Tensor Layout Qualification Experiment - 2026-05-19¶

This note records the real Codex experiment used to validate the HarnessGym artifact qualification work from commit 59ebaa1.

Objective¶

Prove that HarnessGym can:

run a hard optimization task with real codex exec sessions;
build reusable repo-local harness artifacts, including an MCP server;
qualify those artifacts in a fresh copied workspace before reuse;
replay the task with and without the generated harness under the same attempt budget; and
show a meaningful improvement when the generated harness is available.
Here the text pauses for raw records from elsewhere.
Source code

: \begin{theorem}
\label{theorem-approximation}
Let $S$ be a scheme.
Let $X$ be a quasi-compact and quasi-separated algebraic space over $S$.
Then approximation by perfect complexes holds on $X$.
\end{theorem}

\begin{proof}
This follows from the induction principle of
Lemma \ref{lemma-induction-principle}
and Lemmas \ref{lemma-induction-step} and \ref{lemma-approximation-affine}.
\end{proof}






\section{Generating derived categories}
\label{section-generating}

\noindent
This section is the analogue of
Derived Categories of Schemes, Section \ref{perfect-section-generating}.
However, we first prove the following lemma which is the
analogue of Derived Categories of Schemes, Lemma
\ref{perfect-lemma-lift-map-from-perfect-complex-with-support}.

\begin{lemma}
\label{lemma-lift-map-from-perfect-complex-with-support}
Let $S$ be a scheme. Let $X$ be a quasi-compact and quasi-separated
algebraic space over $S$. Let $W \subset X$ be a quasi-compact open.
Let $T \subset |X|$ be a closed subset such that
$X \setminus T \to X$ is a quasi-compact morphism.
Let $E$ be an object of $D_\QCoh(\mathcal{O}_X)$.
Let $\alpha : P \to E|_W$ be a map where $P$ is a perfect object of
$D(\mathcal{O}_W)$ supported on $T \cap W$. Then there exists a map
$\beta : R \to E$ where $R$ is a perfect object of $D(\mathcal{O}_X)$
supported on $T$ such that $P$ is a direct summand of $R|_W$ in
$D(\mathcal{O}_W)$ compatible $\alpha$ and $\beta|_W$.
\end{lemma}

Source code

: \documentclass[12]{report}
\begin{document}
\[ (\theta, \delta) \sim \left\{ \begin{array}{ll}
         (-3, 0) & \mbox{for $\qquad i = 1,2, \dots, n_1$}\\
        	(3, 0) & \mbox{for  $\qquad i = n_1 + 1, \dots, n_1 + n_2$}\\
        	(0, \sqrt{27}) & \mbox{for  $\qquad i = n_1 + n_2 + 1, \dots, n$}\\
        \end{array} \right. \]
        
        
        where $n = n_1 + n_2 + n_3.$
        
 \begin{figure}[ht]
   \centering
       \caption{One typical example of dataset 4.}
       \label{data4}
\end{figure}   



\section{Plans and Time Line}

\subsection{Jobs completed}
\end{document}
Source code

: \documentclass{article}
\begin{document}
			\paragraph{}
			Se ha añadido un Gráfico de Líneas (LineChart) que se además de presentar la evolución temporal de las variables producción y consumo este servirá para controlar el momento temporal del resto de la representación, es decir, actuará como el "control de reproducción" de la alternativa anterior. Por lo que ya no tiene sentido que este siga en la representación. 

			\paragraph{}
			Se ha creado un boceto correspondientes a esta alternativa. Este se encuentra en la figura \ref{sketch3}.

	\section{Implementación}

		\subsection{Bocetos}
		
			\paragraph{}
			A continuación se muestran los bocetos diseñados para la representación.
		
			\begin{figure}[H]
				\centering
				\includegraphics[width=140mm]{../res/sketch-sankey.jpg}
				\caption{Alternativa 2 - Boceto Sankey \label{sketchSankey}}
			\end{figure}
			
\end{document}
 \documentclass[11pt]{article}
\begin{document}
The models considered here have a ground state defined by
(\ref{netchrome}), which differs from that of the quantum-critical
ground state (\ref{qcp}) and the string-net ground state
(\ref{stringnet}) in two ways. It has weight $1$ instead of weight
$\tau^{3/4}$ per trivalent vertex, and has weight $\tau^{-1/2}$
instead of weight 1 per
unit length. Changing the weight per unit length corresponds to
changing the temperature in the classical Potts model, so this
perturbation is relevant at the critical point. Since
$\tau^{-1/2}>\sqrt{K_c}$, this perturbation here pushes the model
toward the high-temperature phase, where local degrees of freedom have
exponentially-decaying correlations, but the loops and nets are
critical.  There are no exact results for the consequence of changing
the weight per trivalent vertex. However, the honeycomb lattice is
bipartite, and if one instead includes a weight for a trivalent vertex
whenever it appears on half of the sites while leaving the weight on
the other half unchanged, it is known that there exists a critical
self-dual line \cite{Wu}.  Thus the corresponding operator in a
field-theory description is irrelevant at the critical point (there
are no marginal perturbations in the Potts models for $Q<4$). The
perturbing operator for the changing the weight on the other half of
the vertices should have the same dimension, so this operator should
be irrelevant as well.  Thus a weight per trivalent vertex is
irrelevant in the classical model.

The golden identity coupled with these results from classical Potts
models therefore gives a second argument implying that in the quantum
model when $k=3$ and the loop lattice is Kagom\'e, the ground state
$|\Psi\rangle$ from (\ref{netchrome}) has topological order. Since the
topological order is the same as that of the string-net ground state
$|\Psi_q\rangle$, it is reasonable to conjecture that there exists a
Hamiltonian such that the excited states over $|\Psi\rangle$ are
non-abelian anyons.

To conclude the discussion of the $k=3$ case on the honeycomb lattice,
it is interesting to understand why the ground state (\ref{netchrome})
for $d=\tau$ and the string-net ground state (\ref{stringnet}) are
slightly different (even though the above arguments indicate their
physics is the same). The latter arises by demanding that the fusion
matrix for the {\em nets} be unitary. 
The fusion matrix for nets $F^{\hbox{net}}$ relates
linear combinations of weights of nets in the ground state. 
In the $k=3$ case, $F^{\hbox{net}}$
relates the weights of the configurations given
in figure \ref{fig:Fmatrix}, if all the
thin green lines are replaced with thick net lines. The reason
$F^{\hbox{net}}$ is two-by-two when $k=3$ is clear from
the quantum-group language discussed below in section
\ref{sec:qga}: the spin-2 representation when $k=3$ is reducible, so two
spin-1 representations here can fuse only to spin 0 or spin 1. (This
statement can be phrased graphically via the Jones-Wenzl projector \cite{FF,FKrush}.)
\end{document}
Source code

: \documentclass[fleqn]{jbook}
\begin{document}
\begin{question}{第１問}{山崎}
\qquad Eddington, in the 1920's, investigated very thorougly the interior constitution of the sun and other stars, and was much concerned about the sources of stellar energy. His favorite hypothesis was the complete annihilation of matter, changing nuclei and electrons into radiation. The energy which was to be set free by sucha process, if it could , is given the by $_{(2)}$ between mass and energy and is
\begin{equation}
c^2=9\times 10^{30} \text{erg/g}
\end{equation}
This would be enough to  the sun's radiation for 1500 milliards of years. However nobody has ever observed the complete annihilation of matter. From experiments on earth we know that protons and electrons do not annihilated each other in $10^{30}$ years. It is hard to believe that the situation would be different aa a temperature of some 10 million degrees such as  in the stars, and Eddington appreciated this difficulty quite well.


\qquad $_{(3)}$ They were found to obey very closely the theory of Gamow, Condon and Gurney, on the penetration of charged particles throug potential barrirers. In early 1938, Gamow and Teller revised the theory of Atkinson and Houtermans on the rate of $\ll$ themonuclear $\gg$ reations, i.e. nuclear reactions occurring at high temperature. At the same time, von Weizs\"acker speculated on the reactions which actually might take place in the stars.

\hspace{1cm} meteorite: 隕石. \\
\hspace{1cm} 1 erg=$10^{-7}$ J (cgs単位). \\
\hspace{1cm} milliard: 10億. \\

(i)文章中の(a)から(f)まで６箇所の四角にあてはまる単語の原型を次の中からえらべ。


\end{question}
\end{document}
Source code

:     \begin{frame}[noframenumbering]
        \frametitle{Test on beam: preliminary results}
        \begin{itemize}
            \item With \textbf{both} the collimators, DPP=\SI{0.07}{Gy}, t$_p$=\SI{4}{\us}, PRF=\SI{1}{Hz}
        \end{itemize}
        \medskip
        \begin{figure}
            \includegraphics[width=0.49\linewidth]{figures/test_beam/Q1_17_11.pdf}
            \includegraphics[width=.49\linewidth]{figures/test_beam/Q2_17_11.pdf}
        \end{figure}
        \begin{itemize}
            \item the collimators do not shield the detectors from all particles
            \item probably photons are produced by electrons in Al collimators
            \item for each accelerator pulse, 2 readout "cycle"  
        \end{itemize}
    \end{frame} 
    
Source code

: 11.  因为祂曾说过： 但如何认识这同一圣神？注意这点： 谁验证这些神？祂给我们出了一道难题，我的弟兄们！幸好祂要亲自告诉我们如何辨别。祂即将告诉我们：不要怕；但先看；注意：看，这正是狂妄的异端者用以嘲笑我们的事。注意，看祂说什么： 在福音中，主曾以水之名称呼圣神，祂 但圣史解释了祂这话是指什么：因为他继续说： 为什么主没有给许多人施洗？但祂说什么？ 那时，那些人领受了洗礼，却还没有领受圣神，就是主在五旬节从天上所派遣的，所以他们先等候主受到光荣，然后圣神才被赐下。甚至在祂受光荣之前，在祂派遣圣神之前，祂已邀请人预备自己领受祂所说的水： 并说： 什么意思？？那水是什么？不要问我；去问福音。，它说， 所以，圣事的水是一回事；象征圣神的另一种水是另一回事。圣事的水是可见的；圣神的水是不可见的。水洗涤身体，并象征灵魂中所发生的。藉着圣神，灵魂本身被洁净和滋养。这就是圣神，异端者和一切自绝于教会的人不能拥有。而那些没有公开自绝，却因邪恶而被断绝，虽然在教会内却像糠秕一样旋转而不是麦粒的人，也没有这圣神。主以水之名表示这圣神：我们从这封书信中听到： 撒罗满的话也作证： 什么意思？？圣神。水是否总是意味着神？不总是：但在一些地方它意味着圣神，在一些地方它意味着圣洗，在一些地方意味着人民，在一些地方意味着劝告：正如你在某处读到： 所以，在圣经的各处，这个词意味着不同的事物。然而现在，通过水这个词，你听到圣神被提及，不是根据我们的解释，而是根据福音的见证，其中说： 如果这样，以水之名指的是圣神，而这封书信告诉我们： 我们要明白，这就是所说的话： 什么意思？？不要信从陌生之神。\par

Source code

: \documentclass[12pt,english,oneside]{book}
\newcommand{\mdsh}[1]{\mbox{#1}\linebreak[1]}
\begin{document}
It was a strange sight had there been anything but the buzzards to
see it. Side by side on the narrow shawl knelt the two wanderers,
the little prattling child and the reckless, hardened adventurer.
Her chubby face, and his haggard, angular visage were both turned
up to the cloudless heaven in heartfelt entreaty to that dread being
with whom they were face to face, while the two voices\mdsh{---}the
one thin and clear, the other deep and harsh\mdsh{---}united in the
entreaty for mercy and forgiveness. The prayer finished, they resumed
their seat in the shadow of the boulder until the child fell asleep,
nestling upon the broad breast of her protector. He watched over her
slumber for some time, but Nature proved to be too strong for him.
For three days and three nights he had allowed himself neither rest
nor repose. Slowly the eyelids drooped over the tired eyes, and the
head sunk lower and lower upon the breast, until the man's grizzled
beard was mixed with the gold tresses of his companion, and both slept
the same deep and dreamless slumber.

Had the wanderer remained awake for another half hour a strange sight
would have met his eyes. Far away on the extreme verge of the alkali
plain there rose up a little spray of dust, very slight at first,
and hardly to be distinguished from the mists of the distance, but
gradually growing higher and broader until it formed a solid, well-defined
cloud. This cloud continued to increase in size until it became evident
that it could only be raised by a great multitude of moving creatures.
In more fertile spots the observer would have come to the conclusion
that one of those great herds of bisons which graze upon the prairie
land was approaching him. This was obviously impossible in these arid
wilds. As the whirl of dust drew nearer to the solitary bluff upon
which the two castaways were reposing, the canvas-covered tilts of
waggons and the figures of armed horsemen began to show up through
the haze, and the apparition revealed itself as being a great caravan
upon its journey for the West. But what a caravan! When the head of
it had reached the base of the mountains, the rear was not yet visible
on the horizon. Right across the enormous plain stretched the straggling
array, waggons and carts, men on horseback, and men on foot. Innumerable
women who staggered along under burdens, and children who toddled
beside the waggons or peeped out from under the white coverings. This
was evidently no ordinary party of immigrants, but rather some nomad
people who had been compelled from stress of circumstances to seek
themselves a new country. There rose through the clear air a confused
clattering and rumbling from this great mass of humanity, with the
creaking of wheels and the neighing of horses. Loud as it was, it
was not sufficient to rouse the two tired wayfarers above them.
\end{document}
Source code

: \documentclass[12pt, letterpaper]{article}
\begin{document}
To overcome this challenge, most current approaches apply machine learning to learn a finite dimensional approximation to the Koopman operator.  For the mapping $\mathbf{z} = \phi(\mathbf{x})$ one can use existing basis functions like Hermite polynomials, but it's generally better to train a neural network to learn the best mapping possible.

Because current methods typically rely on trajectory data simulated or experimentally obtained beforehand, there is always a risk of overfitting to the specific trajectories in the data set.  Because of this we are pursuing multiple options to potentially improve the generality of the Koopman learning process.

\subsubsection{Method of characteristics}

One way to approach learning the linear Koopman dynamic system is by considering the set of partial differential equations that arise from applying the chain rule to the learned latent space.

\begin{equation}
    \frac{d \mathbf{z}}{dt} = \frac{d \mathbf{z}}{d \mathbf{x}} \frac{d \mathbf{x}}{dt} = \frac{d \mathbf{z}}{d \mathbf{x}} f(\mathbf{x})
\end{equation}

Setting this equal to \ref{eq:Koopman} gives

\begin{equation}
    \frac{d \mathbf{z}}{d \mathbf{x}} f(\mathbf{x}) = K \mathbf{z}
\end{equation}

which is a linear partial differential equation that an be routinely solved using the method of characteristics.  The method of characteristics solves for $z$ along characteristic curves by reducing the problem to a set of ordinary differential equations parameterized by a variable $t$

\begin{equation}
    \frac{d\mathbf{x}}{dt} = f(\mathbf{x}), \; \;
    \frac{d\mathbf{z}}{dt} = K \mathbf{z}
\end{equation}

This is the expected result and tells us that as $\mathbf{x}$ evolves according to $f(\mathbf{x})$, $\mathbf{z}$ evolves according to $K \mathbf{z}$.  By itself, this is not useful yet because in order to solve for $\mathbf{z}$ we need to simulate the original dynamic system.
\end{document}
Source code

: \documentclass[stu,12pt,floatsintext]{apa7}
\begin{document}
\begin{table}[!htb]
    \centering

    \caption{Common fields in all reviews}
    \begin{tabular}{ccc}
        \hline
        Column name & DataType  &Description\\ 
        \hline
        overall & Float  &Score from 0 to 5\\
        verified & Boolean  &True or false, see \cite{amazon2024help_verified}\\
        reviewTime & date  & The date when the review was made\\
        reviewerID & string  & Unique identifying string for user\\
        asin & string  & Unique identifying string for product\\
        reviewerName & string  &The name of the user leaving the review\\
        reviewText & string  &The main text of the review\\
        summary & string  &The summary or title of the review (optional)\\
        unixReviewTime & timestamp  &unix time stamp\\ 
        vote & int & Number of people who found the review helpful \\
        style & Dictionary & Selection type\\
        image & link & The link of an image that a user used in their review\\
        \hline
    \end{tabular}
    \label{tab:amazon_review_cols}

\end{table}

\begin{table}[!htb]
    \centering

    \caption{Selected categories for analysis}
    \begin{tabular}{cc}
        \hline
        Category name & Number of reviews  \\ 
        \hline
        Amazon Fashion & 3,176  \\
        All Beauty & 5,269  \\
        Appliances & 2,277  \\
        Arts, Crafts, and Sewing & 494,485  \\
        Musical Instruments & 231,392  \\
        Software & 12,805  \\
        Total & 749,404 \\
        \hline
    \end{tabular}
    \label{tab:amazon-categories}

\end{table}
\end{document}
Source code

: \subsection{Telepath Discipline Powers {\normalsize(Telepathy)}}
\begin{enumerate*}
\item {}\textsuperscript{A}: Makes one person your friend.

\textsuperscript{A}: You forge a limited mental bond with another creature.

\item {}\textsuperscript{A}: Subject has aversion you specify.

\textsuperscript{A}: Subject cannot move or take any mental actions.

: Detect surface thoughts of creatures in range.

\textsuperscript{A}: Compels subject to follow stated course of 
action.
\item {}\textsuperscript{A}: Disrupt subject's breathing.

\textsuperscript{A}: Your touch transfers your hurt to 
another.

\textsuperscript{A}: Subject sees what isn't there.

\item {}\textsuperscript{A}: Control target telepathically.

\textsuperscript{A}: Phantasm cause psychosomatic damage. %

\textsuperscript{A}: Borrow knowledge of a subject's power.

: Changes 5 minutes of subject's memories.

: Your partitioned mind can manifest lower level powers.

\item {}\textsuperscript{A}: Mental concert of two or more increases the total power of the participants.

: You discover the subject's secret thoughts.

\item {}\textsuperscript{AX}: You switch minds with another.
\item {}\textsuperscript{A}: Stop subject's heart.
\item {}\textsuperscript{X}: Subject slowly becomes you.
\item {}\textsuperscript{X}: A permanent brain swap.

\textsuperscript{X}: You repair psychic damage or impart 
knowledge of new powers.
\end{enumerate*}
The task was examples/tensor_layout_pipeline_task, a synthetic tensor-layout pipeline optimization problem scored by benchmark.py --json --mode final. Lower best_cycles is better.

Generation Run¶

Workspace:

tmp/tensor_layout_qual_exp_20260518232349

Run artifacts:

tmp/tensor_layout_qual_exp_20260518232349/.harnessgym/runs/20260519T032349Z-c1ffd293

Command:

PYTHONPATH=src python3 -m harnessgym.cli run \
  --task task.md \
  --workspace tmp/tensor_layout_qual_exp_20260518232349 \
  --iterations 3 \
  --attempt-timeout 5m \
  --reflection-timeout 3m \
  --build-timeout 5m \
  --runner exec \
  --optimization-mode \
  --score-key best_cycles \
  --stop-score 1 \
  --task-state continue \
  --harness-depth deep \
  --post-attempt-command "python3 benchmark.py --json --mode final" \
  --post-attempt-score-key best_cycles \
  --post-attempt-timeout 2m \
  --artifact-repair-attempts 1

Results:

Metric	Value
Baseline final score	33,975,173
Iteration 2 score with active MCP tools	1,526,080
Final best score	1,495,982
Final relative cycle reduction	95.5968%
Final cycle ratio	22.71x lower

Generated harness artifacts included:

.harnessgym/skills/tensor-plan-optimizer/SKILL.md
.harnessgym/mcp/tensor-plan-server/tensor_plan_server.py
.harnessgym/mcp/tensor-plan-server/harnessgym-mcp.json
.harnessgym/fixtures/tensor_plan_attempt1_best.json
.harnessgym/tests/test_tensor_plan_mcp.py

The first generated MCP server qualified in a fresh copied workspace with 1 active MCP and 9 active tools. Later iterations extended the same MCP to 15 active tools.

A/B Compare Run¶

Compare output:

tmp/tensor_layout_qual_compare_20260519002004

Report:

tmp/tensor_layout_qual_compare_20260519002004/compare_report.json

Command:

PYTHONPATH=src python3 -m harnessgym.cli compare \
  --workspace-template examples/tensor_layout_pipeline_task \
  --task task.md \
  --artifact-source tmp/tensor_layout_qual_exp_20260518232349/.harnessgym \
  --output-dir tmp/tensor_layout_qual_compare_20260519002004 \
  --trials 1 \
  --iterations 1 \
  --attempt-timeout 5m \
  --runner exec \
  --score-key best_cycles \
  --stop-score 1 \
  --task-state continue \
  --post-command "python3 benchmark.py --json --mode final" \
  --post-score-key best_cycles \
  --post-timeout 2m \
  --overwrite

Both trials received one 5-minute attempt. The harnessed trial required active generated harness tooling and passed that validation.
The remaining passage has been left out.